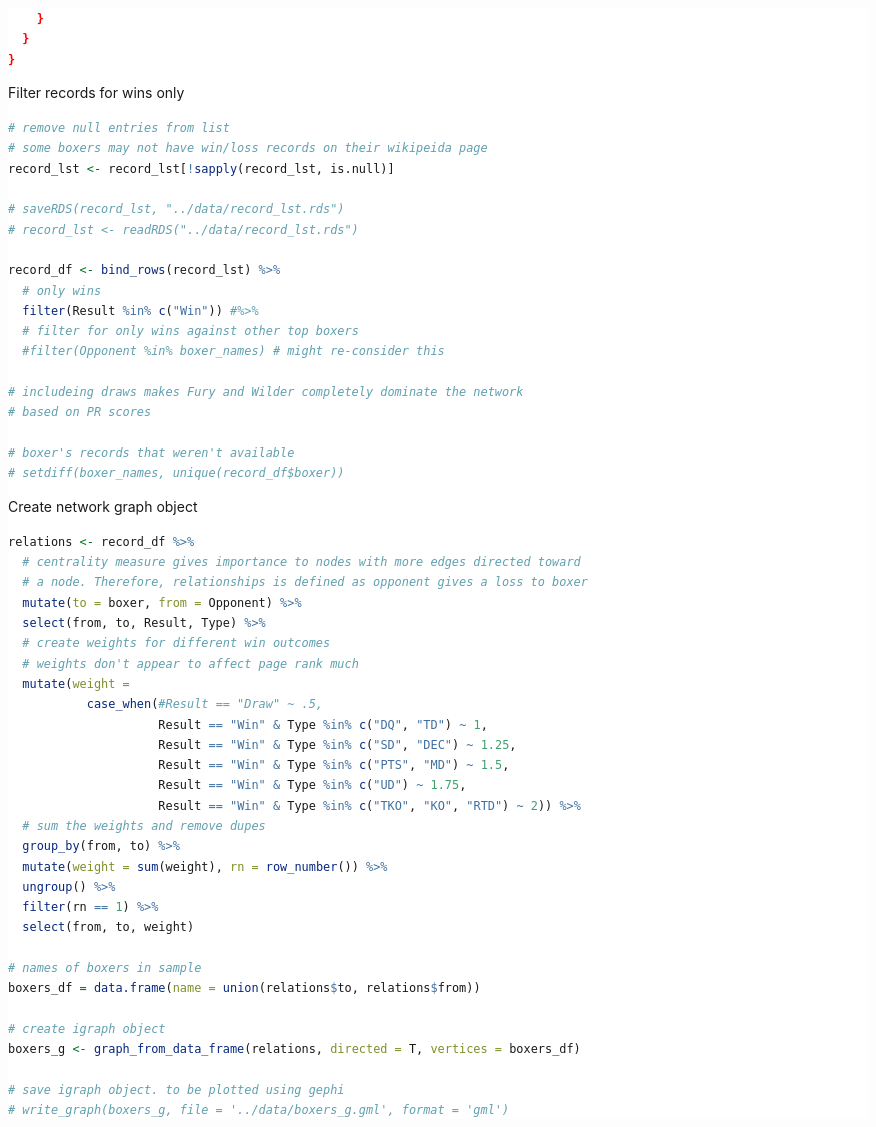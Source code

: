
 ``` r
    }
  }
}
```

Filter records for wins only

``` r
# remove null entries from list
# some boxers may not have win/loss records on their wikipeida page
record_lst <- record_lst[!sapply(record_lst, is.null)]

# saveRDS(record_lst, "../data/record_lst.rds")
# record_lst <- readRDS("../data/record_lst.rds")

record_df <- bind_rows(record_lst) %>% 
  # only wins 
  filter(Result %in% c("Win")) #%>% 
  # filter for only wins against other top boxers
  #filter(Opponent %in% boxer_names) # might re-consider this

# includeing draws makes Fury and Wilder completely dominate the network
# based on PR scores

# boxer's records that weren't available
# setdiff(boxer_names, unique(record_df$boxer)) 
```

Create network graph object

``` r
relations <- record_df %>% 
  # centrality measure gives importance to nodes with more edges directed toward
  # a node. Therefore, relationships is defined as opponent gives a loss to boxer
  mutate(to = boxer, from = Opponent) %>%
  select(from, to, Result, Type) %>%
  # create weights for different win outcomes
  # weights don't appear to affect page rank much
  mutate(weight = 
           case_when(#Result == "Draw" ~ .5,
                     Result == "Win" & Type %in% c("DQ", "TD") ~ 1,
                     Result == "Win" & Type %in% c("SD", "DEC") ~ 1.25,
                     Result == "Win" & Type %in% c("PTS", "MD") ~ 1.5,
                     Result == "Win" & Type %in% c("UD") ~ 1.75,
                     Result == "Win" & Type %in% c("TKO", "KO", "RTD") ~ 2)) %>%
  # sum the weights and remove dupes
  group_by(from, to) %>%
  mutate(weight = sum(weight), rn = row_number()) %>%
  ungroup() %>% 
  filter(rn == 1) %>%
  select(from, to, weight)

# names of boxers in sample
boxers_df = data.frame(name = union(relations$to, relations$from))

# create igraph object
boxers_g <- graph_from_data_frame(relations, directed = T, vertices = boxers_df)

# save igraph object. to be plotted using gephi
# write_graph(boxers_g, file = '../data/boxers_g.gml', format = 'gml')
```
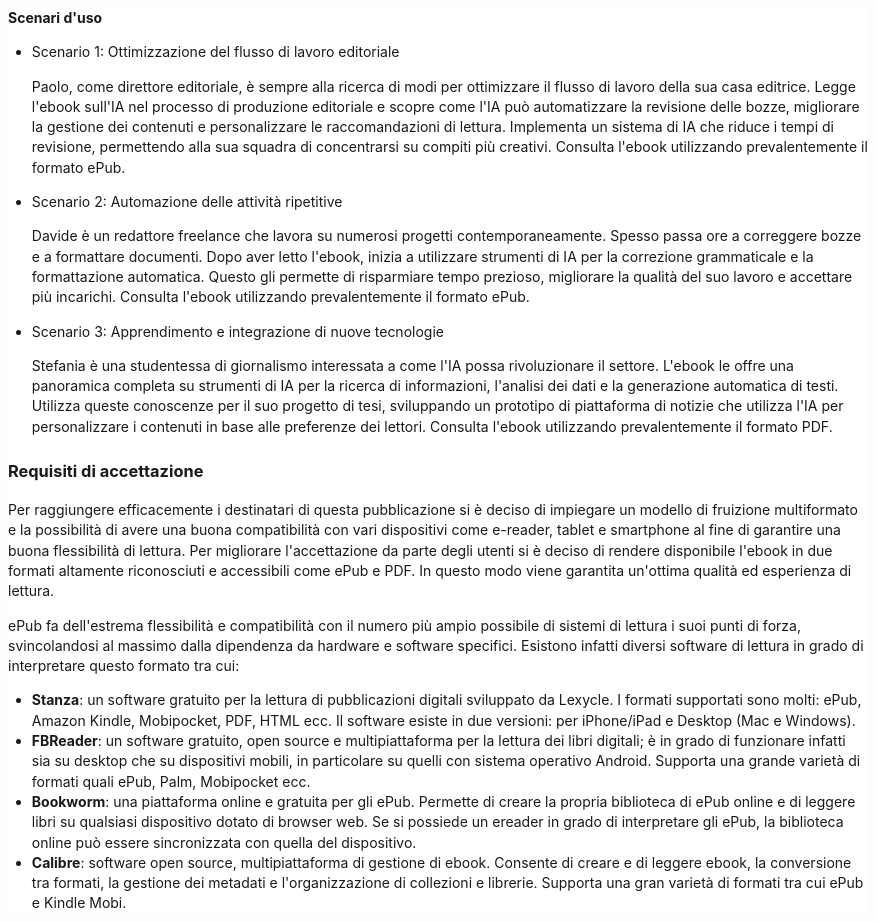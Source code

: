 **Scenari d'uso**

* Scenario 1: Ottimizzazione del flusso di lavoro editoriale

  Paolo, come direttore editoriale, è sempre alla ricerca di modi per ottimizzare il flusso di 
  lavoro della sua casa editrice. Legge l'ebook sull'IA nel processo di produzione editoriale e 
  scopre come l'IA può automatizzare la revisione delle bozze, migliorare la gestione dei 
  contenuti e personalizzare le raccomandazioni di lettura. Implementa un sistema di IA che 
  riduce i tempi di revisione, permettendo alla sua squadra di concentrarsi su compiti
  più creativi. Consulta l'ebook utilizzando prevalentemente il formato ePub.


* Scenario 2: Automazione delle attività ripetitive

  Davide è un redattore freelance che lavora su numerosi progetti contemporaneamente. 
  Spesso passa ore a correggere bozze e a formattare documenti. Dopo aver letto l'ebook, 
  inizia a utilizzare strumenti di IA per la correzione grammaticale e la formattazione   automatica. 
  Questo gli permette di risparmiare tempo prezioso, migliorare la qualità del suo lavoro e 
  accettare più incarichi. Consulta l'ebook utilizzando prevalentemente il formato ePub.

* Scenario 3: Apprendimento e integrazione di nuove tecnologie

  Stefania è una studentessa di giornalismo interessata a come l'IA possa rivoluzionare il settore. 
  L'ebook le offre una panoramica completa su strumenti di IA per la ricerca di informazioni, 
  l'analisi dei dati e la generazione automatica di testi. Utilizza queste conoscenze per il suo 
  progetto di tesi, sviluppando un prototipo di piattaforma di notizie che utilizza l'IA per 
  personalizzare i contenuti in base alle preferenze dei lettori. Consulta l'ebook utilizzando prevalentemente il formato PDF.

### Requisiti di accettazione

Per raggiungere efficacemente i destinatari di questa pubblicazione si è deciso di impiegare un modello 
di fruizione multiformato e la possibilità di avere una buona compatibilità con vari dispositivi come 
e-reader, tablet e smartphone al fine di garantire una buona flessibilità di lettura. 
Per migliorare l'accettazione da parte degli utenti si è deciso di rendere disponibile l'ebook 
in due formati altamente riconosciuti e accessibili come ePub e PDF. 
In questo modo viene garantita un'ottima qualità ed esperienza di lettura. 

ePub fa dell'estrema flessibilità e compatibilità con il numero più ampio possibile di sistemi
di lettura i suoi punti di forza, svincolandosi al massimo dalla dipendenza da hardware e software specifici.
Esistono infatti diversi software di lettura in grado di interpretare questo formato tra cui:

* **Stanza**: un software gratuito per la lettura di pubblicazioni digitali sviluppato da Lexycle. I formati supportati sono molti: ePub, Amazon Kindle, Mobipocket, PDF, HTML ecc. Il software esiste in due versioni: per iPhone/iPad e Desktop (Mac e Windows).
* **FBReader**: un software gratuito, open source e multipiattaforma per la lettura dei libri digitali; è in grado di funzionare infatti sia su desktop che su dispositivi mobili, in particolare su quelli con sistema operativo Android. Supporta una grande varietà di formati quali ePub, Palm, Mobipocket ecc.
* **Bookworm**: una piattaforma online e gratuita per gli ePub. Permette di creare la propria biblioteca di ePub online e di leggere libri su qualsiasi dispositivo dotato di browser web. Se si possiede un ereader  in grado di interpretare gli ePub, la biblioteca online può essere sincronizzata con quella del dispositivo.
* **Calibre**: software open source, multipiattaforma di gestione di ebook. Consente di creare e di leggere ebook, la conversione tra formati, la gestione dei metadati e l'organizzazione di collezioni e librerie. Supporta una gran varietà di formati tra cui ePub e Kindle Mobi.
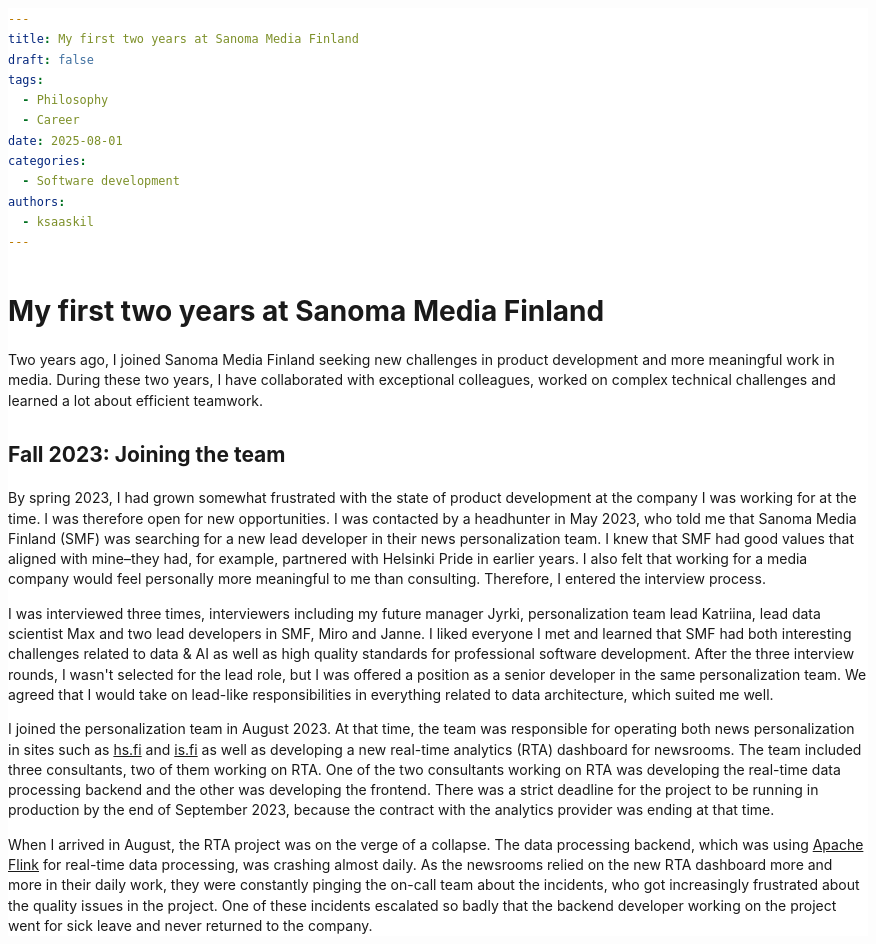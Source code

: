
 ```yaml
---
title: My first two years at Sanoma Media Finland
draft: false
tags:
  - Philosophy
  - Career
date: 2025-08-01
categories:
  - Software development
authors:
  - ksaaskil
---
```


# My first two years at Sanoma Media Finland

Two years ago, I joined Sanoma Media Finland seeking new challenges in product development and more meaningful work in media. During these two years, I have collaborated with exceptional colleagues, worked on complex technical challenges and learned a lot about efficient teamwork.



## Fall 2023: Joining the team

By spring 2023, I had grown somewhat frustrated with the state of product development at the company I was working for at the time. I was therefore open for new opportunities. I was contacted by a headhunter in May 2023, who told me that Sanoma Media Finland (SMF) was searching for a new lead developer in their news personalization team. I knew that SMF had good values that aligned with mine–they had, for example, partnered with Helsinki Pride in earlier years. I also felt that working for a media company would feel personally more meaningful to me than consulting. Therefore, I entered the interview process.

I was interviewed three times, interviewers including my future manager Jyrki, personalization team lead Katriina, lead data scientist Max and two lead developers in SMF, Miro and Janne. I liked everyone I met and learned that SMF had both interesting challenges related to data & AI as well as high quality standards for professional software development. After the three interview rounds, I wasn't selected for the lead role, but I was offered a position as a senior developer in the same personalization team. We agreed that I would take on lead-like responsibilities in everything related to data architecture, which suited me well.

I joined the personalization team in August 2023. At that time, the team was responsible for operating both news personalization in sites such as [hs.fi](https://hs.fi) and [is.fi](https://is.fi) as well as developing a new real-time analytics (RTA) dashboard for newsrooms. The team included three consultants, two of them working on RTA. One of the two consultants working on RTA was developing the real-time data processing backend and the other was developing the frontend. There was a strict deadline for the project to be running in production by the end of September 2023, because the contract with the analytics provider was ending at that time.

When I arrived in August, the RTA project was on the verge of a collapse. The data processing backend, which was using [Apache Flink](https://flink.apache.org/) for real-time data processing, was crashing almost daily. As the newsrooms relied on the new RTA dashboard more and more in their daily work, they were constantly pinging the on-call team about the incidents, who got increasingly frustrated about the quality issues in the project. One of these incidents escalated so badly that the backend developer working on the project went for sick leave and never returned to the company.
····················
## About this exercise
Compute how many lines in the material contain the word "accettazione". Only the result should be written.

## Solution
2